WHAT YOU SHOULD DO: Write out the listing below from the line containing "## Categorization" to its last line, unaltered, ends included.

SOURCE MATERIAL:
* * * * *

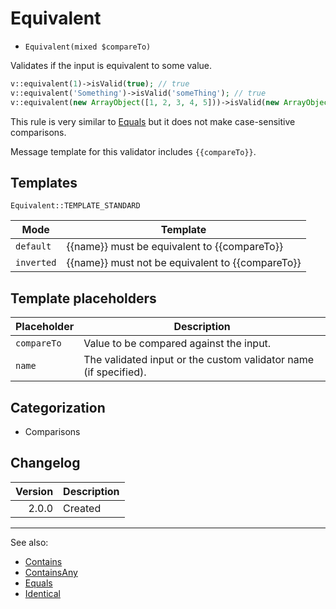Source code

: # Equivalent

- `Equivalent(mixed $compareTo)`

Validates if the input is equivalent to some value.

```php
v::equivalent(1)->isValid(true); // true
v::equivalent('Something')->isValid('someThing'); // true
v::equivalent(new ArrayObject([1, 2, 3, 4, 5]))->isValid(new ArrayObject([1, 2, 3, 4, 5])); // true
```

This rule is very similar to [Equals](Equals.md) but it does not make case-sensitive
comparisons.

Message template for this validator includes `{{compareTo}}`.

## Templates

`Equivalent::TEMPLATE_STANDARD`

| Mode       | Template                                         |
|------------|--------------------------------------------------|
| `default`  | {{name}} must be equivalent to {{compareTo}}     |
| `inverted` | {{name}} must not be equivalent to {{compareTo}} |

## Template placeholders

| Placeholder | Description                                                      |
|-------------|------------------------------------------------------------------|
| `compareTo` | Value to be compared against the input.                          |
| `name`      | The validated input or the custom validator name (if specified). |

## Categorization

- Comparisons

## Changelog

| Version | Description |
|--------:|-------------|
|   2.0.0 | Created     |

***
See also:

- [Contains](Contains.md)
- [ContainsAny](ContainsAny.md)
- [Equals](Equals.md)
- [Identical](Identical.md)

* * * * *

EXERCISE RESPONSE:
## Categorization

- Comparisons

## Changelog

| Version | Description |
|--------:|-------------|
|   2.0.0 | Created     |

***
See also:

- [Contains](Contains.md)
- [ContainsAny](ContainsAny.md)
- [Equals](Equals.md)
- [Identical](Identical.md)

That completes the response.